You can also update your ~/.condarc file to point to this directory so that you can easily load conda environments just by the name (i.e. source activate nf20_env instead of source activate /projects/b1059/software/conda_envs/nf20_env):

channels:
  - conda-forge
  - bioconda
  - defaults

auto_activate_base: false

envs_dirs:
  - ~/.conda/envs/
  - /projects/b1059/software/conda_envs/

Important

It is very important that you do not update any packages or software while running a shared conda environment. This is especially an issue with Nextflow and the nf20_env environment. Updating nextflow whilie running this environment will update the version in the environment -- and it needs to be v20.0 for many of the pipelines to run successfully

If you want to see what all is loaded in a particular conda environment, or re-create an environment, you can use:

# make an exact copy 
conda create --clone py35 --name py35-2

# list all packages and versions
conda list --explicit > bio-env.txt

# list a history of revisions
conda list --revisions

# go back to a previous revision
conda install --revision 2

# create environment from file
conda env create --file bio-env.txt

Also, check out this cheat sheet or our conda page for more.

Note

Most of the nextflow pipelines are written using module load python/anaconda3.6; source activate nf20_env, so if you are having trouble running with conda, try loading the right environment first.

R libraries

Unfortunately, R doesn't seem to work very well with conda environments, and making sure everyone has the same version of several different R packages (specifically Tidyverse) can be a nightmare for software development. One way we have gotten around this is by installing the proper versions of R packages to a shared location (/projects/b1059/software/R_lib_3.6.0).
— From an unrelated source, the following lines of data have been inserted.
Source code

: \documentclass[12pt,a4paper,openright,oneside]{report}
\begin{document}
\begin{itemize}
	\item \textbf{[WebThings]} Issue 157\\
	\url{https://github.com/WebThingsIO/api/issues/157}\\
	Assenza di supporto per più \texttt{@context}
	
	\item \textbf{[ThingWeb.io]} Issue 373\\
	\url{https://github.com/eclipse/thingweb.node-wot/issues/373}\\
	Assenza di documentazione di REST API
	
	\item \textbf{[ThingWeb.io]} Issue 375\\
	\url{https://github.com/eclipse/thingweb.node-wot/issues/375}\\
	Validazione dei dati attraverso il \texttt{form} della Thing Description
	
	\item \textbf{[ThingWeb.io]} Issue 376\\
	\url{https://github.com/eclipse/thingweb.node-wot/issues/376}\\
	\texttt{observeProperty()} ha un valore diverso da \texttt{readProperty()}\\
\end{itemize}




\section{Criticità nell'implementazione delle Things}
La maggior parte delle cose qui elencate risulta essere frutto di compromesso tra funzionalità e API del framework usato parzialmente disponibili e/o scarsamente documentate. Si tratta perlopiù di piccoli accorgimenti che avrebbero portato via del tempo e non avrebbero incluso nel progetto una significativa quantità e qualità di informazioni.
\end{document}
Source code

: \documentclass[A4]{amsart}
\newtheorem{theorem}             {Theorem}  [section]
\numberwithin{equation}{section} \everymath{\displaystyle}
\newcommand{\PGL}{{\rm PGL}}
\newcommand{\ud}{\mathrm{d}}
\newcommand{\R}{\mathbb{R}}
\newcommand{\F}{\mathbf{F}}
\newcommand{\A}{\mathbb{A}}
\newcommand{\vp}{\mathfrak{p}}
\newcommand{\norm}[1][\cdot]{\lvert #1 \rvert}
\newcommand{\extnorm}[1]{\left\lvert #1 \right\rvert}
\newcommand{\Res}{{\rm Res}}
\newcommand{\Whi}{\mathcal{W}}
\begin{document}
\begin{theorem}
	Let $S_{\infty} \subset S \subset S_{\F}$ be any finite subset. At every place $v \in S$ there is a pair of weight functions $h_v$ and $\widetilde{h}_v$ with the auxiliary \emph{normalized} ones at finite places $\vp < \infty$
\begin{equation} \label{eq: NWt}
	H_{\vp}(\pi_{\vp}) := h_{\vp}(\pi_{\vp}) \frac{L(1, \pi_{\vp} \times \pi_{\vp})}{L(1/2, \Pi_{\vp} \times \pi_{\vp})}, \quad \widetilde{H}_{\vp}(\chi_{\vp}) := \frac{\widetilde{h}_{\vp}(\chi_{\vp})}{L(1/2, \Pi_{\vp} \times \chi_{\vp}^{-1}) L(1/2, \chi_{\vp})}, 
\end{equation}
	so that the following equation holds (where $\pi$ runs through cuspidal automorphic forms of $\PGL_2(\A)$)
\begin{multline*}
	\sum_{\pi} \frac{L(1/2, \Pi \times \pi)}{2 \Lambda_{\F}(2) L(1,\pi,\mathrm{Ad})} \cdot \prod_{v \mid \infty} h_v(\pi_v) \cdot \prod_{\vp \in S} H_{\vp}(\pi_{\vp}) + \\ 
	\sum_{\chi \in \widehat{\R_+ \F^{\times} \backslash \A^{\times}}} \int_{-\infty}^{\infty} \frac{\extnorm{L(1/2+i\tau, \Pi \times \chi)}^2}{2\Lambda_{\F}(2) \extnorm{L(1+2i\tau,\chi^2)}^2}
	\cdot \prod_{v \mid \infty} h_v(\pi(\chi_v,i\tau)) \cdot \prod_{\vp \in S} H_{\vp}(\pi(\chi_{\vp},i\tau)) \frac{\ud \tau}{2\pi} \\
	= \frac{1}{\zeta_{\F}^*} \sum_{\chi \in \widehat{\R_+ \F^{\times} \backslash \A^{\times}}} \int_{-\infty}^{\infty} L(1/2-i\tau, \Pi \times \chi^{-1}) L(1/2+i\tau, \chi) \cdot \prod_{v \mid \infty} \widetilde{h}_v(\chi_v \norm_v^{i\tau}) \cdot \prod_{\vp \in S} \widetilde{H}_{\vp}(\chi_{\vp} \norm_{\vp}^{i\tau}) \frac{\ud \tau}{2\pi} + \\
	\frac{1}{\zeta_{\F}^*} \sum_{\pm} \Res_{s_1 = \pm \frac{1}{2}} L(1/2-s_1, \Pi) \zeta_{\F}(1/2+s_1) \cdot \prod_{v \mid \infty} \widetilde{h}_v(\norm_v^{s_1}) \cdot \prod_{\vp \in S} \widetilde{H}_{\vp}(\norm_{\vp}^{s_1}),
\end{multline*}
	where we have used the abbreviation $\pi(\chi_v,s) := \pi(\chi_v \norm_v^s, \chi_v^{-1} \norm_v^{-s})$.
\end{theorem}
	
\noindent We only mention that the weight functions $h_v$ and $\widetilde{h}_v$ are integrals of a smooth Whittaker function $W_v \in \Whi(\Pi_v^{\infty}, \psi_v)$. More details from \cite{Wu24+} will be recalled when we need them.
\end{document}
Check out the Using R on Quest section of the R page to learn more about installing a package to this folder and using it in a script.

Important

It is very important that you do not update any packages in this location unless absolutely necessary and proceed with extreme caution (especially if it is tidyverse!!!). Updating packages could break pipelines that rely on them.

Docker images

This is not available yet, but might be a good idea to store shared docker images here. Note: can change the singularity_cache parameter in nextflow scripts to store images here in the future.

to_be_deleted¶

This directory is a temporary holding place for large files/data that can be deleted. Think of it as a soft-trash bin. If, after a few months of living in to_be_deleted, it is likely the data in fact can be deleted without being missed. This was a temporary solution for the large restructure in 2021 and can likely be removed in the future.

workflows¶

This directory is being phased out. Workflows will now be hosted on GitHub and any lab members who wish to run a shared workflow should run remotely (if nextflow script) or clone the repo into their personal folders.